*The problem*.
Scan the records that follow, and whenever a line has the word "Open", copy it.

Collected data:

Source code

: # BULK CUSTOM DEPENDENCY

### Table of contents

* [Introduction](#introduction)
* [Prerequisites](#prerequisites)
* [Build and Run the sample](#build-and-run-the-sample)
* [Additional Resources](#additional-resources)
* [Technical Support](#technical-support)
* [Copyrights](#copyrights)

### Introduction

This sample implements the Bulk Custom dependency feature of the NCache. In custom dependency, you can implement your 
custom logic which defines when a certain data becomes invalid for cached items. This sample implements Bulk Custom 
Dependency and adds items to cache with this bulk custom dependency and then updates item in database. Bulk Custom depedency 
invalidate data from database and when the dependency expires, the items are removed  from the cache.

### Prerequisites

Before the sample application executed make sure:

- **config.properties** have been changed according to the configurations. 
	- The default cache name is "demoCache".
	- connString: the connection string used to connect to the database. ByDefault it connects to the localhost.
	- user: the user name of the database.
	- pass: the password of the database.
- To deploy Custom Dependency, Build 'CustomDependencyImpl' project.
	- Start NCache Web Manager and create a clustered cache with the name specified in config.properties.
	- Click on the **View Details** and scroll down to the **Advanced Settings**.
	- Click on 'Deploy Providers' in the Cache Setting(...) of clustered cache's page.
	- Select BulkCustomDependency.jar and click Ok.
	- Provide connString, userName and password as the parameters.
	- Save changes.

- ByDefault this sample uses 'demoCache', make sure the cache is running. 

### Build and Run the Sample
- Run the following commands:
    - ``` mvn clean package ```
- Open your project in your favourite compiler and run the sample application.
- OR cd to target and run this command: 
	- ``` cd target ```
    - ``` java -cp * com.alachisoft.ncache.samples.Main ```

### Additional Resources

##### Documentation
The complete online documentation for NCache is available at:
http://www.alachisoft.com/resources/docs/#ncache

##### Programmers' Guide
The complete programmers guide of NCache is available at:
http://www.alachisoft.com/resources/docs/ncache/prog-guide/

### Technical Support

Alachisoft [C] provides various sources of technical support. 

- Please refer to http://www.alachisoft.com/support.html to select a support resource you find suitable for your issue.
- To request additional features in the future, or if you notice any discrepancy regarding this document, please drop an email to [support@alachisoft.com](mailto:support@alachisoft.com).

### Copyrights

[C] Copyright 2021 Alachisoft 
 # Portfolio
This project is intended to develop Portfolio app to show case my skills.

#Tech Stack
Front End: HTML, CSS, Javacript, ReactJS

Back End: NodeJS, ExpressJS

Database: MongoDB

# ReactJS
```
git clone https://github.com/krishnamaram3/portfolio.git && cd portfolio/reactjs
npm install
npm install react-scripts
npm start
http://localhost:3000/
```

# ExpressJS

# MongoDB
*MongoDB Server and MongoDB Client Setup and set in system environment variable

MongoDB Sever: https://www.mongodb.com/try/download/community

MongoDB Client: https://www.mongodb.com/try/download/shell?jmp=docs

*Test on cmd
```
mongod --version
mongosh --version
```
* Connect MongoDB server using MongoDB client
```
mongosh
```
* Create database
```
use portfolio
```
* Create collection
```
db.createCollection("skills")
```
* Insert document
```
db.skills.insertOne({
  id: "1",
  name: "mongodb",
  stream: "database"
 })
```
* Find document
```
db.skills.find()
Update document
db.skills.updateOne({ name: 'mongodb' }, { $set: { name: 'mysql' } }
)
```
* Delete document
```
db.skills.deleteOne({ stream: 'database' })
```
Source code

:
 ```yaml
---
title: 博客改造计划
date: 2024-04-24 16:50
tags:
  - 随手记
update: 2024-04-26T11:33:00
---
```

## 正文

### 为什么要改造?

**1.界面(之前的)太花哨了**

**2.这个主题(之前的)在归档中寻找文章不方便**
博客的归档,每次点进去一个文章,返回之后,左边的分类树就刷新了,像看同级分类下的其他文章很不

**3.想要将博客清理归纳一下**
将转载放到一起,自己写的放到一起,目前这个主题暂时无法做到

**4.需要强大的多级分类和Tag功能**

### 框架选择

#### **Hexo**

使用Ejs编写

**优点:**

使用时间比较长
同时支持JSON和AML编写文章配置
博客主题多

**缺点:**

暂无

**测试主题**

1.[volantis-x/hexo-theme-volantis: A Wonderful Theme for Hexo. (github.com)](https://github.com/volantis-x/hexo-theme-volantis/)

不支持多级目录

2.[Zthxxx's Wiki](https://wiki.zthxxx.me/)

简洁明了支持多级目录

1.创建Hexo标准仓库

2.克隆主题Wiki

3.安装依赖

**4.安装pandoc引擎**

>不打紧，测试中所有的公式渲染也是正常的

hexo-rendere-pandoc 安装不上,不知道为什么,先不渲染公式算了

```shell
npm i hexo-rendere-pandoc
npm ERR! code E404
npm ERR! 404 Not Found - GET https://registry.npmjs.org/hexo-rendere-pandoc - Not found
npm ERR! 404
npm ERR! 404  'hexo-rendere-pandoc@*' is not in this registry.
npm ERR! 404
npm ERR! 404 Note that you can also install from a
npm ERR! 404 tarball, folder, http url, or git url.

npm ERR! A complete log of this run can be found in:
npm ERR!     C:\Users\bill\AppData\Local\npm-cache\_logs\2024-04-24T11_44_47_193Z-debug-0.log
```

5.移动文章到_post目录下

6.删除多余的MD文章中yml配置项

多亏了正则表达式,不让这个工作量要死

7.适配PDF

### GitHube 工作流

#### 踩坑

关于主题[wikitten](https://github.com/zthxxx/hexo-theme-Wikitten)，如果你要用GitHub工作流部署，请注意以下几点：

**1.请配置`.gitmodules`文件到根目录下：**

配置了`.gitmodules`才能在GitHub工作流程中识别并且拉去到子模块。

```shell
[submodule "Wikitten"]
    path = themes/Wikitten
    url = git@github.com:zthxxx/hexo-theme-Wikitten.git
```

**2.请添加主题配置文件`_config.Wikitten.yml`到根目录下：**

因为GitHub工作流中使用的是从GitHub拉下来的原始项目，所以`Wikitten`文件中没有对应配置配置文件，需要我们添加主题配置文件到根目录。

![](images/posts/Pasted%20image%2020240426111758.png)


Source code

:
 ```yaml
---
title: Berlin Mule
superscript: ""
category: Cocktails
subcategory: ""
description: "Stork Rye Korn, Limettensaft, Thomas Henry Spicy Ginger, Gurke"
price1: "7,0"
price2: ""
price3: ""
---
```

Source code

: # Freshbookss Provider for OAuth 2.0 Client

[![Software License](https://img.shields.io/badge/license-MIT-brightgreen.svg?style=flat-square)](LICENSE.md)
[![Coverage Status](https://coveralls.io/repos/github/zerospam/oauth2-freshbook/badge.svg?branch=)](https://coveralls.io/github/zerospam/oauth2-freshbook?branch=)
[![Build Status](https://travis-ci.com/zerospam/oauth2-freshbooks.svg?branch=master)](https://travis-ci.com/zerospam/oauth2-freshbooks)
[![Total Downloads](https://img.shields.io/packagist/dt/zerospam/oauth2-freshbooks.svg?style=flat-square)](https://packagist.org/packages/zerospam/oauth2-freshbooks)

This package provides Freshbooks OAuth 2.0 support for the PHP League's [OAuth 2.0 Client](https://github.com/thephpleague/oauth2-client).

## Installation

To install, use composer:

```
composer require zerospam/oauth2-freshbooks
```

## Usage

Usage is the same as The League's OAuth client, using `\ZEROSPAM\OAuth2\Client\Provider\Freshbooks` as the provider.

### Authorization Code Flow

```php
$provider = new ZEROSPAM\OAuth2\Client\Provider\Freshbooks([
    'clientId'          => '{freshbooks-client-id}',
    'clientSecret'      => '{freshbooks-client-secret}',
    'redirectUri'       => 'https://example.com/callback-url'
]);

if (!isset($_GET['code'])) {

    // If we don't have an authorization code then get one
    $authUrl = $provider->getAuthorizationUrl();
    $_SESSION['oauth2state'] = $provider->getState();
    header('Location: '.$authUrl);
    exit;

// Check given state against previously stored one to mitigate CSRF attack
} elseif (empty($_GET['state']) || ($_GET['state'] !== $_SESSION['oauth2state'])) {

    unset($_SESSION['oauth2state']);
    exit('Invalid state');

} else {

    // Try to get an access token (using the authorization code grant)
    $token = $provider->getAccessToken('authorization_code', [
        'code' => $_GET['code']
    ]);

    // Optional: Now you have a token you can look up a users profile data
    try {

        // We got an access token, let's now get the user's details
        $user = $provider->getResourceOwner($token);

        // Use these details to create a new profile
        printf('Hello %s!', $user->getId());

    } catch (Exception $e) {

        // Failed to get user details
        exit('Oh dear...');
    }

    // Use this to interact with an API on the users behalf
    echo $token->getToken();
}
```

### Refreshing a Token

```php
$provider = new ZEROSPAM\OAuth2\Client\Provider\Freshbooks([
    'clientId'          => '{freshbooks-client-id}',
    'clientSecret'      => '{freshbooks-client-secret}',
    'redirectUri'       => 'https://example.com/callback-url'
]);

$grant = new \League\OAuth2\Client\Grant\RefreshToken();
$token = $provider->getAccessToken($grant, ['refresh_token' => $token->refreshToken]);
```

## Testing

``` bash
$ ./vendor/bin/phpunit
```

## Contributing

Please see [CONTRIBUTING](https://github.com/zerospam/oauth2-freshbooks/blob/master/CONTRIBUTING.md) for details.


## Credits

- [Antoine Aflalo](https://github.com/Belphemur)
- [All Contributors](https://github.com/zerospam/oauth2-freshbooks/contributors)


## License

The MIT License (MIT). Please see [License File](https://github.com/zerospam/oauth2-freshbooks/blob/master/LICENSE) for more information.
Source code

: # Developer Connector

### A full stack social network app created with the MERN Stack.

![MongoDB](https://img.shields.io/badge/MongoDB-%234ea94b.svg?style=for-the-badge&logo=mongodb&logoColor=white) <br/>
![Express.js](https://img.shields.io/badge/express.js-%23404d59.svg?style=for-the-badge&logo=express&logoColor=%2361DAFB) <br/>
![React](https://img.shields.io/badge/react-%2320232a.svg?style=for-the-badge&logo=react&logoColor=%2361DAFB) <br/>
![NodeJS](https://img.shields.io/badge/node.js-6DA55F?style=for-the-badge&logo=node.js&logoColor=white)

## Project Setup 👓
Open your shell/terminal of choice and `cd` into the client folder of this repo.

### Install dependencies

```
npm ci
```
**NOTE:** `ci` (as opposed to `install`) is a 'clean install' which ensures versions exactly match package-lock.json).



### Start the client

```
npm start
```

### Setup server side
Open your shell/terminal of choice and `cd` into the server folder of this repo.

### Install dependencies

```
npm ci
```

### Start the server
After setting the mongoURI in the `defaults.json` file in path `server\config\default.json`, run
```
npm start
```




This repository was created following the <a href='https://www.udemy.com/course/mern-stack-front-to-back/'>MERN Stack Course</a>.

*Response area*.
- Open your project in your favourite compiler and run the sample application.
Open your shell/terminal of choice and `cd` into the client folder of this repo.
Open your shell/terminal of choice and `cd` into the server folder of this repo.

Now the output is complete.